## [INPUT RECORDS]

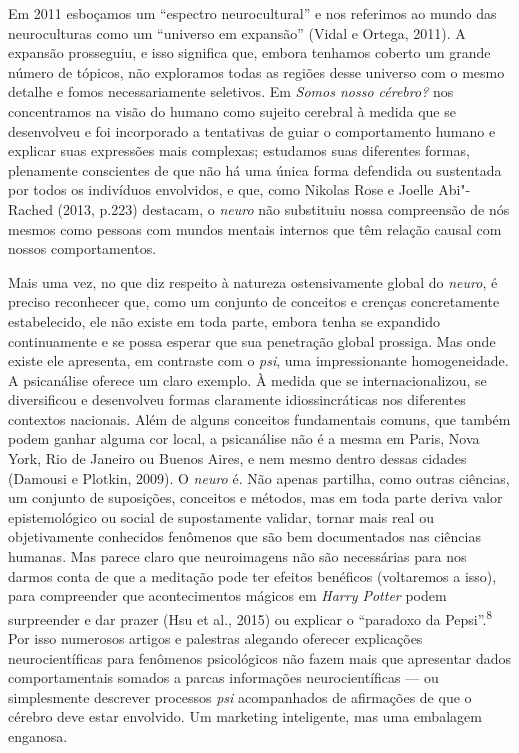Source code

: Em 2011 esboçamos um ``espectro neurocultural'' e nos referimos ao mundo
das neuroculturas como um ``universo em expansão'' (Vidal e Ortega,
2011). A expansão prosseguiu, e isso significa que, embora tenhamos
coberto um grande número de tópicos, não exploramos todas as regiões
desse universo com o mesmo detalhe e fomos necessariamente seletivos. Em
\emph{Somos nosso cérebro?} nos concentramos na visão do humano como
sujeito cerebral à medida que se desenvolveu e foi incorporado a
tentativas de guiar o comportamento humano e explicar suas expressões
mais complexas; estudamos suas diferentes formas, plenamente conscientes
de que não há uma única forma defendida ou sustentada por todos os
indivíduos envolvidos, e que, como Nikolas Rose e Joelle Abi"-Rached
(2013, p.223) destacam, o \emph{neuro} não substituiu nossa compreensão
de nós mesmos como pessoas com mundos mentais internos que têm relação
causal com nossos comportamentos.

Mais uma vez, no que diz respeito à natureza ostensivamente global do
\emph{neuro}, é preciso reconhecer que, como um conjunto de conceitos e
crenças concretamente estabelecido, ele não existe em toda parte, embora
tenha se expandido continuamente e se possa esperar que sua penetração
global prossiga. Mas onde existe ele apresenta, em contraste com o
\emph{psi}, uma impressionante homogeneidade. A psicanálise oferece um
claro exemplo. À medida que se internacionalizou, se diversificou e
desenvolveu formas claramente idiossincráticas nos diferentes contextos
nacionais. Além de alguns conceitos fundamentais comuns, que também
podem ganhar alguma cor local, a psicanálise não é a mesma em Paris,
Nova York, Rio de Janeiro ou Buenos Aires, e nem mesmo dentro dessas
cidades (Damousi e Plotkin, 2009). O \emph{neuro} é. Não apenas
partilha, como outras ciências, um conjunto de suposições, conceitos e
métodos, mas em toda parte deriva valor epistemológico ou social de
supostamente validar, tornar mais real ou objetivamente conhecidos
fenômenos que são bem documentados nas ciências humanas. Mas parece
claro que neuroimagens não são necessárias para nos darmos conta de que
a meditação pode ter efeitos benéficos (voltaremos a isso), para
compreender que acontecimentos mágicos em \emph{Harry Potter} podem
surpreender e dar prazer (Hsu et al., 2015) ou explicar o ``paradoxo da
Pepsi''.\textsuperscript{8} Por isso numerosos artigos e palestras
alegando oferecer explicações neurocientíficas para fenômenos
psicológicos não fazem mais que apresentar dados comportamentais somados
a parcas informações neurocientíficas --- ou simplesmente descrever
processos \emph{psi} acompanhados de afirmações de que o cérebro deve
estar envolvido. Um marketing inteligente, mas uma embalagem enganosa.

## [WHAT TO DO]
Print exactly the lines above, between the one holding "fenômenos que são" and the one holding "artigos e palestras", inclusive, and nothing besides.

## [WORKED SOLUTION]
fenômenos que são bem documentados nas ciências humanas. Mas parece
claro que neuroimagens não são necessárias para nos darmos conta de que
a meditação pode ter efeitos benéficos (voltaremos a isso), para
compreender que acontecimentos mágicos em \emph{Harry Potter} podem
surpreender e dar prazer (Hsu et al., 2015) ou explicar o ``paradoxo da
Pepsi''.\textsuperscript{8} Por isso numerosos artigos e palestras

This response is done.